An LL parser cannot handle two rules at the same time, so it must chose either FunctionDef or FunctionDecl. LL 解析器不能同时处理两个规则,因此它必须选择 FunctionDef 或 FunctionDecl。 But to know which is correct it has to lookahead for a ';'
但是要知道哪个是正确的,它必须向前看';' or '{'.
要么 '{'。 At grammar analysis time, the lookahead (k) appears to be infinite.
在语法分析时,先行 (k) 似乎是无限的。 At parsing time it is finite, but could be large.
在解析时它是有限的,但可能很大。
An LR parser does not have to lookahead, because it can handle two rules at the same time. LR 解析器不必向前看,因为它可以同时处理两个规则。 So LALR(1) parser generators can handle this grammar with ease.

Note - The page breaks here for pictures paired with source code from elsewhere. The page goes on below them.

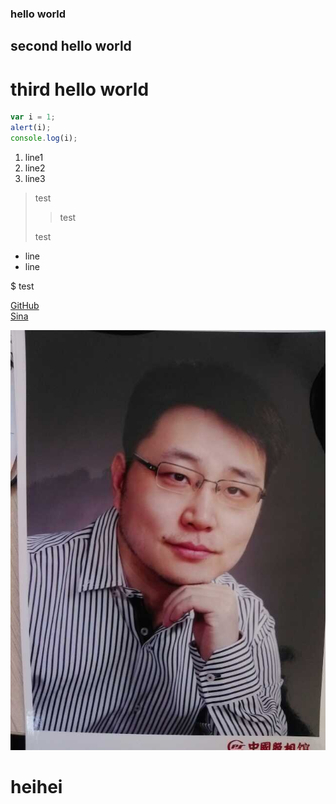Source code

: ### hello world
## second hello world
# third hello world

```js
var i = 1;
alert(i);
console.log(i);
```

1. line1
2. line2
1. line3


> test  
>> test  
>
> test

 * line
 * line

 $ test  

[GitHub](http://github.com)  
[Sina](http://www.sina.com)  

![my image](IMG_3583.JPG)  
# heihei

所以 LALR(1) 解析器生成器可以轻松处理这种语法。
Given the input code:给定输入代码:
int main (int na, char** arg);
int main (int na, char** arg)
{
}
An LR parser can parse the LR解析器可以解析
int main (int na, char** arg)
without caring what rule is being recognized until it encounters a ';'在遇到“;”之前不关心正在识别什么规则or a '{'.
或“{”。
An LL parser gets hung up at the 'int' because it needs to know which rule is being recognized. LL 解析器在“int”处挂起,因为它需要知道正在识别哪个规则。 Therefore it must lookahead for a ';'
因此它必须向前看';' or '{'.
要么 '{'。
The other nightmare for LL parsers is left recursion in a grammar. LL 解析器的另一个噩梦是语法中的左递归。 Left recursion is a normal thing in grammars, no problem for an LR parser generator, but LL can't handle it.
左递归在语法中是正常的事情,对于 LR 解析器生成器来说没有问题,但 LL 无法处理它。
So you have to write your grammars in an unnatural way with LL.所以你必须用 LL 以一种不自然的方式编写你的语法。
The LL uses top-down, while the LR uses bottom-up approach. LL 使用自上而下的方法,而 LR 使用自下而上的方法。
If you parse a progamming language:如果你解析一种编程语言:
谁能给我一个 LL 解析与 LR 解析的简单例子?
Adding on top of the above answers, the difference in between the individual parsers in the class of bottom-up parsers is whether they result in shift/reduce or reduce/reduce conflicts when generating the parsing tables.除了上述答案之外,自底向上解析器类中的各个解析器之间的区别在于它们在生成解析表时是否会导致 shift/reduce 或 reduce/reduce 冲突。 The less it will have the conflicts, the more powerful will be the grammar (LR(0) < SLR(1) < LALR(1) < CLR(1)).
冲突越少,语法就越强大(LR(0) < SLR(1) < LALR(1) < CLR(1))。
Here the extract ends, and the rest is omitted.